[Stored records]
_ _ _ _ _
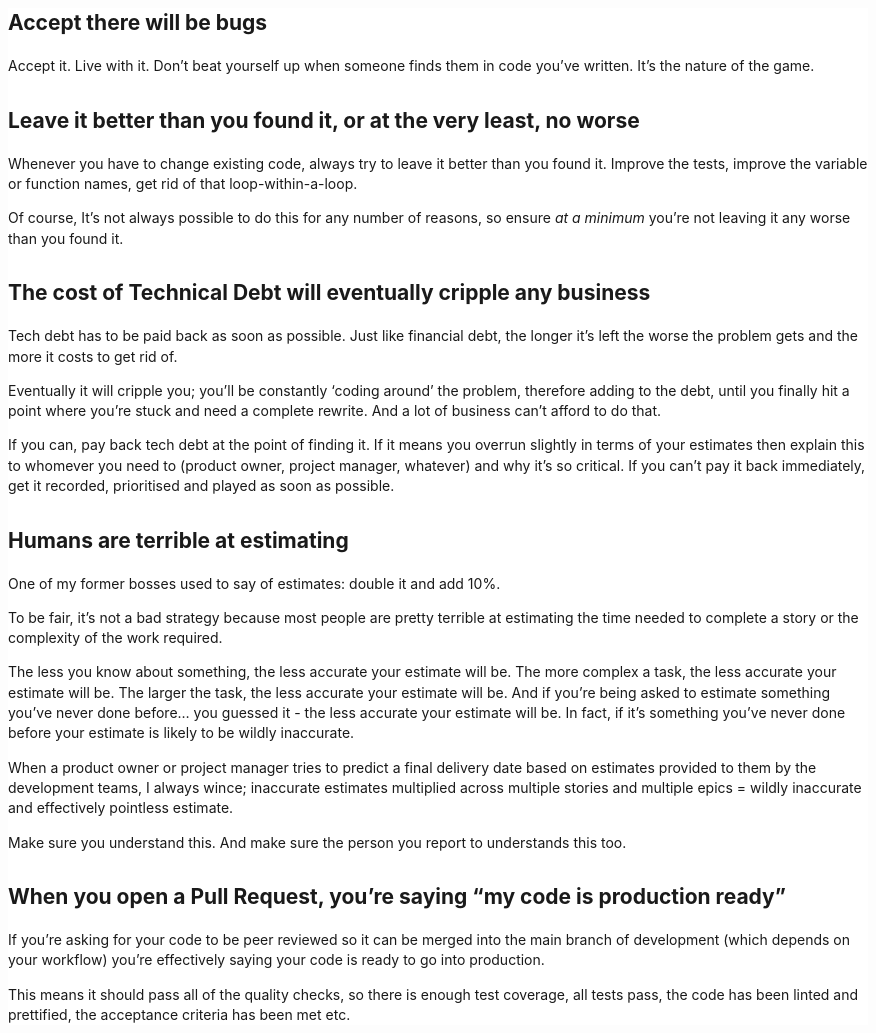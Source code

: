 ## Accept there will be bugs
Accept it. Live with it. Don’t beat yourself up when someone finds them in code you’ve written. It’s the nature of the game.

## Leave it better than you found it, or at the very least, no worse
Whenever you have to change existing code, always try to leave it better than you found it. Improve the tests, improve the variable or function names, get rid of that loop-within-a-loop.

Of course, It’s not always possible to do this for any number of reasons, so ensure _at a minimum_ you’re not leaving it any worse than you found it.

## The cost of Technical Debt will eventually cripple any business
Tech debt has to be paid back as soon as possible. Just like financial debt, the longer it’s left the worse the problem gets and the more it costs to get rid of. 

Eventually it will cripple you; you’ll be constantly ‘coding around’ the problem, therefore adding to the debt,  until you finally hit a point where you’re stuck and need a complete rewrite. And a lot of business can’t afford to do that.

If you can, pay back tech debt at the point of finding it. If it means you overrun slightly in terms of your estimates then explain this to whomever you need to (product owner, project manager, whatever) and why it’s so critical. If you can’t pay it back immediately, get it recorded, prioritised and played as soon as possible.

## Humans are terrible at estimating
One of my former bosses used to say of estimates: double it and add 10%.

To be fair, it’s not a bad strategy because most people are pretty terrible at estimating the time needed to complete a story or the complexity of the work required.

The less you know about something, the less accurate your estimate will be. The more complex a task, the less accurate your estimate will be. The larger the task, the less accurate your estimate will be. And if you’re being asked to estimate something you’ve never done before… you guessed it - the less accurate your estimate will be. In fact, if it’s something you’ve never done before your estimate is likely to be wildly inaccurate.

When a product owner or project manager tries to predict a final delivery date based on estimates provided to them by the development teams, I always wince; inaccurate estimates multiplied across multiple stories and multiple epics = wildly inaccurate and effectively pointless estimate.

Make sure you understand this. And make sure the person you report to understands this too.

## When you open a Pull Request, you’re saying “my code is production ready”
If you’re asking for your code to be peer reviewed so it can be merged into the main branch of development (which depends on your workflow) you’re effectively saying your code is ready to go into production.

This means it should pass all of the quality checks, so there is enough test coverage, all tests pass, the code has been linted and prettified, the acceptance criteria has been met etc.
_ _ _ _ _
→ The task
Please return the lines above that run from the line containing "To be fair, it’s" to the line containing "## When you", inclusive, exactly and with no other lines.

→ Written solution
To be fair, it’s not a bad strategy because most people are pretty terrible at estimating the time needed to complete a story or the complexity of the work required.

The less you know about something, the less accurate your estimate will be. The more complex a task, the less accurate your estimate will be. The larger the task, the less accurate your estimate will be. And if you’re being asked to estimate something you’ve never done before… you guessed it - the less accurate your estimate will be. In fact, if it’s something you’ve never done before your estimate is likely to be wildly inaccurate.

When a product owner or project manager tries to predict a final delivery date based on estimates provided to them by the development teams, I always wince; inaccurate estimates multiplied across multiple stories and multiple epics = wildly inaccurate and effectively pointless estimate.

Make sure you understand this. And make sure the person you report to understands this too.

## When you open a Pull Request, you’re saying “my code is production ready”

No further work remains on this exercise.